Frangipanis used to help partially disguise the odours of death. As such, for some, they evoke painful memories of past funerals and mourning rituals. Photo: Getty Images
Frangipanis used to help partially disguise the odours of death. As such, for some, they evoke painful memories of past funerals and mourning rituals. Photo: Getty Images

From the 17th century, emergent Portuguese communities in Goa, Malacca and elsewhere planted frangipani in newly established Catholic cemeteries. The custom spread to Macau and crossed the Pearl River estuary to Hong Kong with early Portuguese settlers.

Frangipani served a similar purpose for previous generations as Oriental lilies and ginger blossom. While their individual scents partially disguised the odours of death, these flowers, and their distinctive fragrances, inevitably evoked painful memories of past funerals and mourning rituals.

Not unnaturally, these flowers became ever-present reminders of past grief and loss, and were avoided as pungently unwelcome reminders of sad times that were better forgotten.

Ginger blossom was one of the flowers used to mask the smell of decomposition at Hong Kong funerals. Photo: Shutterstock
Ginger blossom was one of the flowers used to mask the smell of decomposition at Hong Kong funerals. Photo: Shutterstock

Smell is one of the strongest and most lasting associations in the human memory; partly for this reason, many people cannot bear the odour of Oriental lilies or ginger blossom, and refuse to have them at home.
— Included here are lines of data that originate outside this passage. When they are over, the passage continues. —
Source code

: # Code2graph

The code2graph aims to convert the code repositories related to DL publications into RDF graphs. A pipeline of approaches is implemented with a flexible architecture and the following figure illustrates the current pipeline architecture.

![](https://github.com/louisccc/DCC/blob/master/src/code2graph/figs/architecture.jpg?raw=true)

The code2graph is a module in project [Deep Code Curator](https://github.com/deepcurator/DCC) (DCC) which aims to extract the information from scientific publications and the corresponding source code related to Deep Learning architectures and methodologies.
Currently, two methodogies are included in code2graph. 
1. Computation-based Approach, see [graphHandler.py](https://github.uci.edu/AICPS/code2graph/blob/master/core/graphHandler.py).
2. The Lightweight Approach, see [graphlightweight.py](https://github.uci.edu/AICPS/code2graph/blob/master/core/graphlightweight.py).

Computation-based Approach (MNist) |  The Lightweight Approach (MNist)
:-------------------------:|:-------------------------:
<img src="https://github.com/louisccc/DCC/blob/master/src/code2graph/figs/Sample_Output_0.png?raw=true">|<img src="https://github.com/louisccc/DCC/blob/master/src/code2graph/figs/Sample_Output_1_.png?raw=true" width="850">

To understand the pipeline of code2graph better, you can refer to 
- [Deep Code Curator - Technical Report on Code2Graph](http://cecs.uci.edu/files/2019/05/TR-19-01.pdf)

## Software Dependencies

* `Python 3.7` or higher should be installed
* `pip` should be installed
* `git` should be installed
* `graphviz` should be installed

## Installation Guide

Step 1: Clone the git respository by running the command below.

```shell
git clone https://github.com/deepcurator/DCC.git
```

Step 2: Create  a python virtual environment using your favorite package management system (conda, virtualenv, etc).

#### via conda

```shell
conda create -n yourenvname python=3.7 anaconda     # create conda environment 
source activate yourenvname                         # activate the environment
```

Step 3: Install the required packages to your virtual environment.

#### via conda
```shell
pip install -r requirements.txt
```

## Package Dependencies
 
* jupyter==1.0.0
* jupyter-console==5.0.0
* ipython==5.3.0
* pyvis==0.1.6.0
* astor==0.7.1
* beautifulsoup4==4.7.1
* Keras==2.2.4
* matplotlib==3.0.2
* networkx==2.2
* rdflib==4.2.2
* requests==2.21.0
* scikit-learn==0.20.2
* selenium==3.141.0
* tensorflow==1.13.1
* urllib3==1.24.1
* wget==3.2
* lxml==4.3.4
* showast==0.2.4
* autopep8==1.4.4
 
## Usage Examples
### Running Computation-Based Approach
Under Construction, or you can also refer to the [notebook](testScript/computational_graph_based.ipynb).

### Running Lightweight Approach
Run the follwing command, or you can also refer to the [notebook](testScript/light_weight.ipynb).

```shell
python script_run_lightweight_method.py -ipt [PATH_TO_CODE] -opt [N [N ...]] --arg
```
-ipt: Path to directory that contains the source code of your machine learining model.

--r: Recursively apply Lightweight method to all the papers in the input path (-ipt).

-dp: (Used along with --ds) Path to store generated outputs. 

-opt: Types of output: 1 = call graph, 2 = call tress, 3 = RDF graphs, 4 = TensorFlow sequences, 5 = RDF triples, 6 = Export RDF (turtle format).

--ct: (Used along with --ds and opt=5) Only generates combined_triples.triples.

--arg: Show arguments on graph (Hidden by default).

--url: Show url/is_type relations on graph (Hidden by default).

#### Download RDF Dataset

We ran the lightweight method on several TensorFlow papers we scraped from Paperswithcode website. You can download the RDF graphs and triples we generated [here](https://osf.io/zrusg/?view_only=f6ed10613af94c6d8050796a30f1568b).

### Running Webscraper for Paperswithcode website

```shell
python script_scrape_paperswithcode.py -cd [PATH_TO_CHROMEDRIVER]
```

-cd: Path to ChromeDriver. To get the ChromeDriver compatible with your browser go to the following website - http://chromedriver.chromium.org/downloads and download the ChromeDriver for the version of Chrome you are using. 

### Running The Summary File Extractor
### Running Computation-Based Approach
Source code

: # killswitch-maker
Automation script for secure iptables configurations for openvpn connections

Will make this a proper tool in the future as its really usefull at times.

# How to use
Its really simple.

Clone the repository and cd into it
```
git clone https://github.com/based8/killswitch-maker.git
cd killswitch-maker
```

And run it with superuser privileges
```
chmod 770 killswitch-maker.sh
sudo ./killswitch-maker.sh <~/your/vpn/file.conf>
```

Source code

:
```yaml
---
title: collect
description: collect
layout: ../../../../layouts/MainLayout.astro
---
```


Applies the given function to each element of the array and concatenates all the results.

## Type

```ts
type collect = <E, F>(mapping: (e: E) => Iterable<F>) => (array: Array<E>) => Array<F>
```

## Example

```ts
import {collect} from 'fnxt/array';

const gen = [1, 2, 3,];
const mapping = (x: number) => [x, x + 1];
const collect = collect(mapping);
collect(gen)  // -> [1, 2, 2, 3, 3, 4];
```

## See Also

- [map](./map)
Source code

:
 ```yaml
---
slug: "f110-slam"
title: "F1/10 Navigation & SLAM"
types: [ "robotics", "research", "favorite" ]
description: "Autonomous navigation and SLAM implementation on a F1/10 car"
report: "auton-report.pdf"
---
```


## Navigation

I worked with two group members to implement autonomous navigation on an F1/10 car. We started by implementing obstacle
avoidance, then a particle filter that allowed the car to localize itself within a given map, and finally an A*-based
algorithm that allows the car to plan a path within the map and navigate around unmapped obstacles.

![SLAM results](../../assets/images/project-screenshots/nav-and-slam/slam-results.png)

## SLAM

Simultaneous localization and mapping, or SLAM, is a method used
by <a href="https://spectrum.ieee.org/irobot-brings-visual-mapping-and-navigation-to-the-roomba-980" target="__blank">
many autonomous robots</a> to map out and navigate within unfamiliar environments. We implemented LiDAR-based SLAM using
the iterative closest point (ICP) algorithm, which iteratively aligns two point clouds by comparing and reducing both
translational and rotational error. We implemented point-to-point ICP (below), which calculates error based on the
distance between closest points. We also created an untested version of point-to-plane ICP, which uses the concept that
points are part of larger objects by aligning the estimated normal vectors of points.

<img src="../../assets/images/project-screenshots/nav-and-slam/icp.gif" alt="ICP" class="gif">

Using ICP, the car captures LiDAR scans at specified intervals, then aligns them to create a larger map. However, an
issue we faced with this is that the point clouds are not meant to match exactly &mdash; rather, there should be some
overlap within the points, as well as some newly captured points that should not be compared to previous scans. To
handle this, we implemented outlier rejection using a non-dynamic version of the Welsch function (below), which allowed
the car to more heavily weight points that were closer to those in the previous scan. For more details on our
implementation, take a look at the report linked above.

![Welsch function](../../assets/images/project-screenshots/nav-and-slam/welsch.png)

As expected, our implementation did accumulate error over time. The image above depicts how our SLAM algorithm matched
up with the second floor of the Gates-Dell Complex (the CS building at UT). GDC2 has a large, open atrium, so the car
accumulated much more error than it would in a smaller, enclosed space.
Funereal associations of certain flowers also evoke superstitious responses, and they are regarded as bad luck – if not an actual invocation to death – if given to the living, especially when they are sick.

Probably my earliest serious Chinese social faux pas in Hong Kong occurred soon after coming to live here, when a close friend’s elderly grandmother, whom I knew slightly and who had always been nice to me, was admitted to hospital.

Florists selling flower wreaths for the dead near the Hong Kong Funeral Parlour in North Point. Photo: SCMP
Florists selling flower wreaths for the dead near the Hong Kong Funeral Parlour in North Point. Photo: SCMP

A bunch of flowers as a get-well-soon gesture from my childhood was always acceptable to hospital patients – or so I fondly thought. My well-presented bouquet of white chrysanthemums was met with a forced smile, and no doubt went straight into the nearest bin as soon as we left.

Mortified when my friend quietly explained this most inappropriate of floral choices, and kindly forgiven as the well-intended gesture of someone who clearly knew no better, that particular cultural lesson was never forgotten.